◆ **PROBLEM TO WORK ON**:
Retype each entry below, keeping every character the same.

◇ ◇ ◇ ◇ ◇

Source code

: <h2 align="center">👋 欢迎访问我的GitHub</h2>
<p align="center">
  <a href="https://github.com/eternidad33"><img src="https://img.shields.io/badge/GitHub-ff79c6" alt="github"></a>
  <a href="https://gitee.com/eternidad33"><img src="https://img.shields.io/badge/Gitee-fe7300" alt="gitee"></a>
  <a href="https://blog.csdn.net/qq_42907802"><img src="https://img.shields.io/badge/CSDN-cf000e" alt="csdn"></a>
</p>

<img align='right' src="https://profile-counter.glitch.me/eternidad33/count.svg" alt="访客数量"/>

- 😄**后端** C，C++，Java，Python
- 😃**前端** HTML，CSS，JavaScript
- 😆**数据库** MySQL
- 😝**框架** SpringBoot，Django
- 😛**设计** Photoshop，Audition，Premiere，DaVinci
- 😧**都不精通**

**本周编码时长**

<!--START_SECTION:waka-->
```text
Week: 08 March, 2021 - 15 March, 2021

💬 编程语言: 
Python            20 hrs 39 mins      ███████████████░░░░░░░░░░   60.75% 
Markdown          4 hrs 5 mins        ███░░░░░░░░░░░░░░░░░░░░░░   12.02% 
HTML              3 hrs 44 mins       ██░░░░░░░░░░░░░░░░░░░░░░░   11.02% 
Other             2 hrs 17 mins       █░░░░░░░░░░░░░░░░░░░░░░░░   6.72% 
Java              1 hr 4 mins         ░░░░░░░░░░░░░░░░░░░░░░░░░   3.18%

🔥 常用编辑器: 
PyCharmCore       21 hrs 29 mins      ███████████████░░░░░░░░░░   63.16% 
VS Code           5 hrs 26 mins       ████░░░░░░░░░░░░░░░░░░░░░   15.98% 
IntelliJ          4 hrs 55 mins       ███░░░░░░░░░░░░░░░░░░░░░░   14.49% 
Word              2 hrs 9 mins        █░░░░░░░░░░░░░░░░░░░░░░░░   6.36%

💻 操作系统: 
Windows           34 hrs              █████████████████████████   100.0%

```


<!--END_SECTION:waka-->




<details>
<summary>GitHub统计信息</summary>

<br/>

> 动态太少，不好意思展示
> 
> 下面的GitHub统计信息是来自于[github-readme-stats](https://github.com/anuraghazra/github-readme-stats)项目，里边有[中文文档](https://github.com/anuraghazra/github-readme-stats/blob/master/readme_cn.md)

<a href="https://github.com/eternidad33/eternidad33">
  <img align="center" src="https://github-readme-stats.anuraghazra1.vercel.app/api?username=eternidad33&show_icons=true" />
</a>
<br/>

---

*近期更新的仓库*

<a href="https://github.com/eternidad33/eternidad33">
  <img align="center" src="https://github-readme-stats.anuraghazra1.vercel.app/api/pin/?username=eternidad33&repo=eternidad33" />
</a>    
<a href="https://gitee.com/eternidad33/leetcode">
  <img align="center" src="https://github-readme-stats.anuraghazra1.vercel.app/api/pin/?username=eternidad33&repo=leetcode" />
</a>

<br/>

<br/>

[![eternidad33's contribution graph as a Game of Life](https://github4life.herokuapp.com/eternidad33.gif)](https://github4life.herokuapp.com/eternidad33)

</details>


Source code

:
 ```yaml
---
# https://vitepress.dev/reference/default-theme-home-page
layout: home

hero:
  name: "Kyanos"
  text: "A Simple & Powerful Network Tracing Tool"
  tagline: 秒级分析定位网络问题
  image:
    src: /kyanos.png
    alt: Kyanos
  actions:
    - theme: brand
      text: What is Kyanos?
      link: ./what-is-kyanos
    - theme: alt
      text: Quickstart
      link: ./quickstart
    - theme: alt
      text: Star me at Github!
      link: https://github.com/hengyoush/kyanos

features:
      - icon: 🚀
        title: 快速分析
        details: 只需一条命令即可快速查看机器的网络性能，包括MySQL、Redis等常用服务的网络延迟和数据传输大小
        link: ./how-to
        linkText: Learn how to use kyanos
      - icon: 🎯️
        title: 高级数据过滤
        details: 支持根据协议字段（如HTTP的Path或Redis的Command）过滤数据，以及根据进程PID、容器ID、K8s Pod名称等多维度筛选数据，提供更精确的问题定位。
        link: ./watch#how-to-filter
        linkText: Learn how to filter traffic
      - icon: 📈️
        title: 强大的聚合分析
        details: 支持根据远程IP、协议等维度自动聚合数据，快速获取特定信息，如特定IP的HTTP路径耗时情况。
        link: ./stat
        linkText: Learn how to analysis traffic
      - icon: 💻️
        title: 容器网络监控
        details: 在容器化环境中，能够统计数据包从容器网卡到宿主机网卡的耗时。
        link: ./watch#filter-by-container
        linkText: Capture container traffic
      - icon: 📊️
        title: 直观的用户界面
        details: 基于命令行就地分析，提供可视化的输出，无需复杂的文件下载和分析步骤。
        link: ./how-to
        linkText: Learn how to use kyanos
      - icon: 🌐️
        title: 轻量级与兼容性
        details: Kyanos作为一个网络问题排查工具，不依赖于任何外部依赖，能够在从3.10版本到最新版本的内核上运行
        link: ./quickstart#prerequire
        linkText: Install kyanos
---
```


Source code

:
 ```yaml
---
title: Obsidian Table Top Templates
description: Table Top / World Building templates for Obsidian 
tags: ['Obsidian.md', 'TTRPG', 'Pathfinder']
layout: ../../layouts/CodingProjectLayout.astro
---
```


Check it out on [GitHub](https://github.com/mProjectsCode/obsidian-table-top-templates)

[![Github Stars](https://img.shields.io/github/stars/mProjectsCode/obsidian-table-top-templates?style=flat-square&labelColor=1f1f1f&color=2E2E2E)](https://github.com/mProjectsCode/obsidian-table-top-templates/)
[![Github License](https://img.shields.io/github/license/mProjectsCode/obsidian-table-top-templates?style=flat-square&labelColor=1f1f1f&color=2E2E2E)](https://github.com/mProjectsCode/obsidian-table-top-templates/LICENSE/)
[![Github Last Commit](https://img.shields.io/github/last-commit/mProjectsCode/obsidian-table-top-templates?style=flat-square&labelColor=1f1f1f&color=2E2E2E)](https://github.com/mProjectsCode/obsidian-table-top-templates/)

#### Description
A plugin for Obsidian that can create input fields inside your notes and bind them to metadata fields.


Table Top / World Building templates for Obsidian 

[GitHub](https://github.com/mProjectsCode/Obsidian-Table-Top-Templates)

◇ ◇ ◇ ◇ ◇

◆ **ANSWER FOR THE TASK**:
Source code

: <h2 align="center">👋 欢迎访问我的GitHub</h2>
<p align="center">
  <a href="https://github.com/eternidad33"><img src="https://img.shields.io/badge/GitHub-ff79c6" alt="github"></a>
  <a href="https://gitee.com/eternidad33"><img src="https://img.shields.io/badge/Gitee-fe7300" alt="gitee"></a>
  <a href="https://blog.csdn.net/qq_42907802"><img src="https://img.shields.io/badge/CSDN-cf000e" alt="csdn"></a>
</p>

<img align='right' src="https://profile-counter.glitch.me/eternidad33/count.svg" alt="访客数量"/>

- 😄**后端** C，C++，Java，Python
- 😃**前端** HTML，CSS，JavaScript
- 😆**数据库** MySQL
- 😝**框架** SpringBoot，Django
- 😛**设计** Photoshop，Audition，Premiere，DaVinci
- 😧**都不精通**

**本周编码时长**

<!--START_SECTION:waka-->
```text
Week: 08 March, 2021 - 15 March, 2021

💬 编程语言: 
Python            20 hrs 39 mins      ███████████████░░░░░░░░░░   60.75% 
Markdown          4 hrs 5 mins        ███░░░░░░░░░░░░░░░░░░░░░░   12.02% 
HTML              3 hrs 44 mins       ██░░░░░░░░░░░░░░░░░░░░░░░   11.02% 
Other             2 hrs 17 mins       █░░░░░░░░░░░░░░░░░░░░░░░░   6.72% 
Java              1 hr 4 mins         ░░░░░░░░░░░░░░░░░░░░░░░░░   3.18%

🔥 常用编辑器: 
PyCharmCore       21 hrs 29 mins      ███████████████░░░░░░░░░░   63.16% 
VS Code           5 hrs 26 mins       ████░░░░░░░░░░░░░░░░░░░░░   15.98% 
IntelliJ          4 hrs 55 mins       ███░░░░░░░░░░░░░░░░░░░░░░   14.49% 
Word              2 hrs 9 mins        █░░░░░░░░░░░░░░░░░░░░░░░░   6.36%

💻 操作系统: 
Windows           34 hrs              █████████████████████████   100.0%

```


<!--END_SECTION:waka-->




<details>
<summary>GitHub统计信息</summary>

<br/>

> 动态太少，不好意思展示
> 
> 下面的GitHub统计信息是来自于[github-readme-stats](https://github.com/anuraghazra/github-readme-stats)项目，里边有[中文文档](https://github.com/anuraghazra/github-readme-stats/blob/master/readme_cn.md)

<a href="https://github.com/eternidad33/eternidad33">
  <img align="center" src="https://github-readme-stats.anuraghazra1.vercel.app/api?username=eternidad33&show_icons=true" />
</a>
<br/>

---

*近期更新的仓库*

<a href="https://github.com/eternidad33/eternidad33">
  <img align="center" src="https://github-readme-stats.anuraghazra1.vercel.app/api/pin/?username=eternidad33&repo=eternidad33" />
</a>    
<a href="https://gitee.com/eternidad33/leetcode">
  <img align="center" src="https://github-readme-stats.anuraghazra1.vercel.app/api/pin/?username=eternidad33&repo=leetcode" />
</a>

<br/>

<br/>

[![eternidad33's contribution graph as a Game of Life](https://github4life.herokuapp.com/eternidad33.gif)](https://github4life.herokuapp.com/eternidad33)

</details>


Source code

:
 ```yaml
---
# https://vitepress.dev/reference/default-theme-home-page
layout: home

hero:
  name: "Kyanos"
  text: "A Simple & Powerful Network Tracing Tool"
  tagline: 秒级分析定位网络问题
  image:
    src: /kyanos.png
    alt: Kyanos
  actions:
    - theme: brand
      text: What is Kyanos?
      link: ./what-is-kyanos
    - theme: alt
      text: Quickstart
      link: ./quickstart
    - theme: alt
      text: Star me at Github!
      link: https://github.com/hengyoush/kyanos

features:
      - icon: 🚀
        title: 快速分析
        details: 只需一条命令即可快速查看机器的网络性能，包括MySQL、Redis等常用服务的网络延迟和数据传输大小
        link: ./how-to
        linkText: Learn how to use kyanos
      - icon: 🎯️
        title: 高级数据过滤
        details: 支持根据协议字段（如HTTP的Path或Redis的Command）过滤数据，以及根据进程PID、容器ID、K8s Pod名称等多维度筛选数据，提供更精确的问题定位。
        link: ./watch#how-to-filter
        linkText: Learn how to filter traffic
      - icon: 📈️
        title: 强大的聚合分析
        details: 支持根据远程IP、协议等维度自动聚合数据，快速获取特定信息，如特定IP的HTTP路径耗时情况。
        link: ./stat
        linkText: Learn how to analysis traffic
      - icon: 💻️
        title: 容器网络监控
        details: 在容器化环境中，能够统计数据包从容器网卡到宿主机网卡的耗时。
        link: ./watch#filter-by-container
        linkText: Capture container traffic
      - icon: 📊️
        title: 直观的用户界面
        details: 基于命令行就地分析，提供可视化的输出，无需复杂的文件下载和分析步骤。
        link: ./how-to
        linkText: Learn how to use kyanos
      - icon: 🌐️
        title: 轻量级与兼容性
        details: Kyanos作为一个网络问题排查工具，不依赖于任何外部依赖，能够在从3.10版本到最新版本的内核上运行
        link: ./quickstart#prerequire
        linkText: Install kyanos
---
```


Source code

:
 ```yaml
---
title: Obsidian Table Top Templates
description: Table Top / World Building templates for Obsidian 
tags: ['Obsidian.md', 'TTRPG', 'Pathfinder']
layout: ../../layouts/CodingProjectLayout.astro
---
```


Check it out on [GitHub](https://github.com/mProjectsCode/obsidian-table-top-templates)

[![Github Stars](https://img.shields.io/github/stars/mProjectsCode/obsidian-table-top-templates?style=flat-square&labelColor=1f1f1f&color=2E2E2E)](https://github.com/mProjectsCode/obsidian-table-top-templates/)
[![Github License](https://img.shields.io/github/license/mProjectsCode/obsidian-table-top-templates?style=flat-square&labelColor=1f1f1f&color=2E2E2E)](https://github.com/mProjectsCode/obsidian-table-top-templates/LICENSE/)
[![Github Last Commit](https://img.shields.io/github/last-commit/mProjectsCode/obsidian-table-top-templates?style=flat-square&labelColor=1f1f1f&color=2E2E2E)](https://github.com/mProjectsCode/obsidian-table-top-templates/)

#### Description
A plugin for Obsidian that can create input fields inside your notes and bind them to metadata fields.


Table Top / World Building templates for Obsidian 

[GitHub](https://github.com/mProjectsCode/Obsidian-Table-Top-Templates)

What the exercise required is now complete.